Naina Mishra
Tribune News Service
Chandigarh, November 24
The city has seen a skewed sex ratio at birth in the past five years as 838 females per 1,000 males were born in 2020-21, while 981 females were born in 2015-16.
This was revealed under the National Health Family Survey-5 profile of the UT. The overall sex ratio (females per 1,000 males) is 918 for the urban population and 868 for the rural.
The sex ratio at birth is a crucial index to determine that fewer girls are born in comparison to males in the region. This is certainly not a positive trend as it points towards a possibility of female foeticide. Prof Rajesh Gill, Sociology Dept, PU
Experts have expressed concern over the trend and have hinted at the possibility of abortion before birth through sex determination tests.

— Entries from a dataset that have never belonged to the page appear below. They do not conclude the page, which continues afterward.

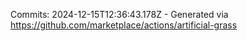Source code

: Commits: 2024-12-15T12:36:43.178Z - Generated via https://github.com/marketplace/actions/artificial-grass
<br>

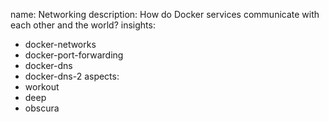 name: Networking
description: How do Docker services communicate with each other and the world?
insights:
  - docker-networks
  - docker-port-forwarding
  - docker-dns
  - docker-dns-2
aspects:
  - workout
  - deep
  - obscura
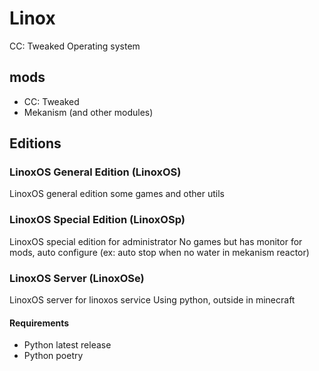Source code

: # Linox

CC: Tweaked Operating system

## mods

- CC: Tweaked
- Mekanism (and other modules)

## Editions

### LinoxOS General Edition (LinoxOS)

LinoxOS general edition
some games and other utils

### LinoxOS Special Edition (LinoxOSp)

LinoxOS special edition for administrator
No games but has monitor for mods, auto configure (ex: auto stop when no water in mekanism reactor)

### LinoxOS Server (LinoxOSe)

LinoxOS server for linoxos service
Using python, outside in minecraft

#### Requirements

- Python latest release
- Python poetry
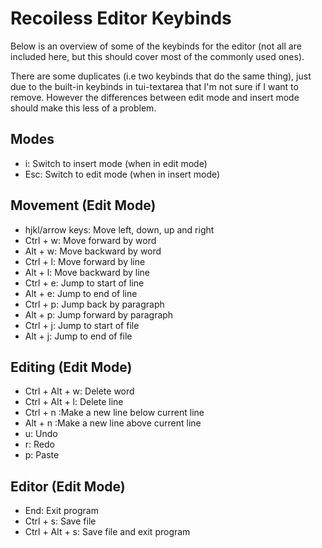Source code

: # Recoiless Editor Keybinds
Below is an overview of some of the keybinds for the editor (not all are included here, but this should cover most of the commonly used ones).

There are some duplicates (i.e two keybinds that do the same thing), just due to the built-in keybinds in tui-textarea that I'm not sure if I want to remove. However the differences between edit mode and insert mode should make this less of a problem.

## Modes
- i: Switch to insert mode (when in edit mode)
- Esc: Switch to edit mode (when in insert mode)

## Movement (Edit Mode)
- hjkl/arrow keys: Move left, down, up and right
- Ctrl + w: Move forward by word
- Alt + w: Move backward by word
- Ctrl + l: Move forward by line
- Alt + l: Move backward by line
- Ctrl + e: Jump to start of line
- Alt + e: Jump to end of line
- Ctrl + p: Jump back by paragraph
- Alt + p: Jump forward by paragraph
- Ctrl + j: Jump to start of file
- Alt + j: Jump to end of file

## Editing (Edit Mode)
- Ctrl + Alt + w: Delete word
- Ctrl + Alt + l: Delete line
- Ctrl + n :Make a new line below current line
- Alt + n :Make a new line above current line
- u: Undo
- r: Redo
- p: Paste

## Editor (Edit Mode)
- End: Exit program
- Ctrl + s: Save file
- Ctrl + Alt + s: Save file and exit program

Prof Rajesh Gill from the Department of Sociology, Panjab University, said, “The sex ratio at birth is a crucial index to determine that fewer girls are born in comparison to males in the region. This is certainly not a positive trend as it points towards a possibility of female foeticide.”
Female foeticide, by definition, is the practice of aborting a foetus when a person finds out that the foetus is female after undergoing a sex determination test known as a prenatal diagnostic test.
Professor Gill said, “We have conducted studies in the past in the border districts of Haryana and Punjab and found out that mothers of unborn child used to go outside in peripheral areas and other cities to get a sex determination test although this is completely against the law. It needs to be explored why the sex ratio is falling in the city.”
The National Health Profile-2019, the annual health data publication of the Ministry of Health, also revealed that Chandigarh had the worst rural sex ratio. The profile stated that Chandigarh also had the second lowest rural sex ratio (690) nationally.